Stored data
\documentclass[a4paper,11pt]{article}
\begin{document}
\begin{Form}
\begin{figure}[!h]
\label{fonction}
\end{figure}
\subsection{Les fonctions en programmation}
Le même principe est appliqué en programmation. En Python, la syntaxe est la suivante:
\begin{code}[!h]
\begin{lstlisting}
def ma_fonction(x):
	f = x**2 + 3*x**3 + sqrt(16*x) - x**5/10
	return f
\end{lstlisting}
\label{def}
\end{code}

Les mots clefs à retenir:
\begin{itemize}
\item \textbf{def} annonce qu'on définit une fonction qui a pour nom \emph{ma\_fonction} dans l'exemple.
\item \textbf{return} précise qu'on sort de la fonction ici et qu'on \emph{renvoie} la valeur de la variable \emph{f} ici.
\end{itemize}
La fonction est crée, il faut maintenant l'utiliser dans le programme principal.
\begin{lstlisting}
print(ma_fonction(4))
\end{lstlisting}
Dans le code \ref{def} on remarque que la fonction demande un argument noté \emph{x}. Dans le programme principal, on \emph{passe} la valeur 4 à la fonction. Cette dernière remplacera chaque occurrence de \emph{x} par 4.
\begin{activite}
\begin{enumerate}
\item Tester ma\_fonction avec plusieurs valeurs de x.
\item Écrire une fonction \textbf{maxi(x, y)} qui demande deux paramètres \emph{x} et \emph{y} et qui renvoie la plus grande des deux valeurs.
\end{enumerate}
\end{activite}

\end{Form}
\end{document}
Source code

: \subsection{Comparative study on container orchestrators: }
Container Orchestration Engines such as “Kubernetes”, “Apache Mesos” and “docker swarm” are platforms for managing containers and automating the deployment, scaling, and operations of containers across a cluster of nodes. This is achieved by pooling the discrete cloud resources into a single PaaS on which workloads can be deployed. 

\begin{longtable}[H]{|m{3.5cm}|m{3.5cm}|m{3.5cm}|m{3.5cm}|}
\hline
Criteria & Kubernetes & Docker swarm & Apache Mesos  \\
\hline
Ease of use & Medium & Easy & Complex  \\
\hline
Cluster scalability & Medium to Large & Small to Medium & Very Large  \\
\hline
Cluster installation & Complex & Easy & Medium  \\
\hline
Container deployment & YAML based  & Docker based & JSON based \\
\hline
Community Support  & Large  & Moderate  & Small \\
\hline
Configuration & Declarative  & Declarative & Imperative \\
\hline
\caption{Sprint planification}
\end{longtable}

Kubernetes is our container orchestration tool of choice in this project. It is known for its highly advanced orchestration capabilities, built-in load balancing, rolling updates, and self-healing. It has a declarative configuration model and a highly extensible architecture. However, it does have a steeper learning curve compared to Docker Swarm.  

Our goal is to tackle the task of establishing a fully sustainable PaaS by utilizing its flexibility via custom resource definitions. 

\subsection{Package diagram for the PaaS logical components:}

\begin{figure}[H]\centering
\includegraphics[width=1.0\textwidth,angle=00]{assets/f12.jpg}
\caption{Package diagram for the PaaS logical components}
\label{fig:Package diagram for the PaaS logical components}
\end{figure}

» How to complete this task
Report how many lines of the records above contain the word "Small", giving only the number.

» Written response
2